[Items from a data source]
* * * *

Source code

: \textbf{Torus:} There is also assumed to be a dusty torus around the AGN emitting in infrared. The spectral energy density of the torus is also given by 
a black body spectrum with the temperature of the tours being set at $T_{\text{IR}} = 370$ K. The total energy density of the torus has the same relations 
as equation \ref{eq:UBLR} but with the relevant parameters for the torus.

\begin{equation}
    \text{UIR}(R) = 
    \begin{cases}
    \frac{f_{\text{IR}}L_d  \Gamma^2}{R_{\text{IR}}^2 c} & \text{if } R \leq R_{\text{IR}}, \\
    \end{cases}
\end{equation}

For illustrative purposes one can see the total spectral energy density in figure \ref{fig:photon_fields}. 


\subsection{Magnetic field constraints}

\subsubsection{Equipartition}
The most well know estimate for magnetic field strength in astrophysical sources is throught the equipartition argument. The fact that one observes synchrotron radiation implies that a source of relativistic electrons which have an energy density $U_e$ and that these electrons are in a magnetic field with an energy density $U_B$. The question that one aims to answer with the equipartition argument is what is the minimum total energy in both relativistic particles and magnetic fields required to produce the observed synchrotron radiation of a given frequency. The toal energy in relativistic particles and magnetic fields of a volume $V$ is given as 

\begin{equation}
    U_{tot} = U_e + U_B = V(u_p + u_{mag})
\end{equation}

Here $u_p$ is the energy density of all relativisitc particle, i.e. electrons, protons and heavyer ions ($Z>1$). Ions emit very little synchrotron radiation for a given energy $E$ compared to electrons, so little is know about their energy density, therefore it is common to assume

* * * *

### Aim of the task
Every record, copied exactly, is the expected answer.

### Written response
Source code

: \textbf{Torus:} There is also assumed to be a dusty torus around the AGN emitting in infrared. The spectral energy density of the torus is also given by 
a black body spectrum with the temperature of the tours being set at $T_{\text{IR}} = 370$ K. The total energy density of the torus has the same relations 
as equation \ref{eq:UBLR} but with the relevant parameters for the torus.

\begin{equation}
    \text{UIR}(R) = 
    \begin{cases}
    \frac{f_{\text{IR}}L_d  \Gamma^2}{R_{\text{IR}}^2 c} & \text{if } R \leq R_{\text{IR}}, \\
    \end{cases}
\end{equation}

For illustrative purposes one can see the total spectral energy density in figure \ref{fig:photon_fields}. 


\subsection{Magnetic field constraints}

\subsubsection{Equipartition}
The most well know estimate for magnetic field strength in astrophysical sources is throught the equipartition argument. The fact that one observes synchrotron radiation implies that a source of relativistic electrons which have an energy density $U_e$ and that these electrons are in a magnetic field with an energy density $U_B$. The question that one aims to answer with the equipartition argument is what is the minimum total energy in both relativistic particles and magnetic fields required to produce the observed synchrotron radiation of a given frequency. The toal energy in relativistic particles and magnetic fields of a volume $V$ is given as 

\begin{equation}
    U_{tot} = U_e + U_B = V(u_p + u_{mag})
\end{equation}

Here $u_p$ is the energy density of all relativisitc particle, i.e. electrons, protons and heavyer ions ($Z>1$). Ions emit very little synchrotron radiation for a given energy $E$ compared to electrons, so little is know about their energy density, therefore it is common to assume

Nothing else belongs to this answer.